Orbital degeneracy and Mott transition in Mo pyrochlore oxides

TL;DR

This paper presents a theoretical study of phase competition in Mo pyrochlore oxides using a two-band model, revealing complex spin and orbital orders and metal-insulator transitions driven by Coulomb and superexchange interactions.

Contribution

It introduces a comprehensive two-band double-exchange model incorporating orbital degeneracy, Coulomb repulsion, and superexchange, providing new insights into phase behavior in Mo pyrochlore oxides.

Findings

Identification of four dominant phases with distinct spin and orbital orders.

Discovery of a ferro-orbital ordering along the <111> axis in the insulating phase.

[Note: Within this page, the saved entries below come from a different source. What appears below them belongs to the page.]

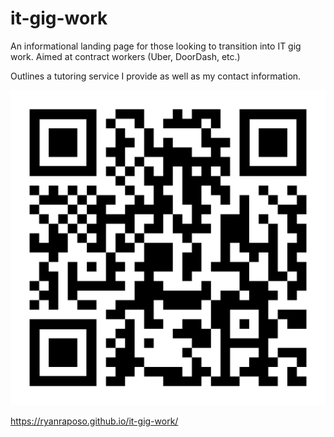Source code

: # it-gig-work

An informational landing page for those looking to transition into IT gig work. Aimed at contract workers (Uber, DoorDash, etc.) 

Outlines a tutoring service I provide as well as my contact information. 

![](qr.png)

https://ryanraposo.github.io/it-gig-work/
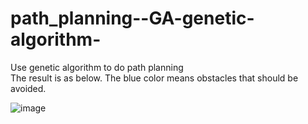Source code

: # path_planning--GA-genetic-algorithm-
Use genetic algorithm to do path planning  
The result is as below. The blue color means obstacles that should be avoided.

![image](https://user-images.githubusercontent.com/66046519/169042378-55acba51-9121-42e8-95b7-f4799e17748a.png)
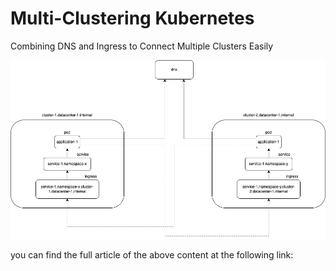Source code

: # Multi-Clustering Kubernetes
Combining DNS and Ingress to Connect Multiple Clusters Easily

<p align="center">
  <img src="pictures/kubernetes-multi-clustering.drawio.png?raw=true" />
</p>

you can find the full article of the above content at the following link:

Phase diagram showing transitions driven by Coulomb and superexchange interactions.

Abstract

We present our theoretical results on an effective two-band double-exchange model on a pyrochlore lattice for understanding intricate phase competition in Mo pyrochlore oxides. The model includes the twofold degeneracy of $e_g'$ orbitals under trigonal field splitting, the interorbital Coulomb repulsion, the Hund's-rule coupling between itinerant $e_g'$ electrons and localized $a_{1g}$ spins, and the superexchange antiferromagnetic interaction between the $a_{1g}$ spins. By Monte Carlo simulation with treating the Coulomb repulsion at an unrestricted-type mean-field level, we obtain the low-temperature phase diagram as functions of the Coulomb repulsion and the superexchange interaction. The results include four dominant phases with characteristic spin and orbital orders and the metal-insulator transitions among them. The insulating region is characterized by a `ferro'-type orbital ordering of the $e_g'$ orbitals along the local $<111>$ axis, irrespective of the spin ordering.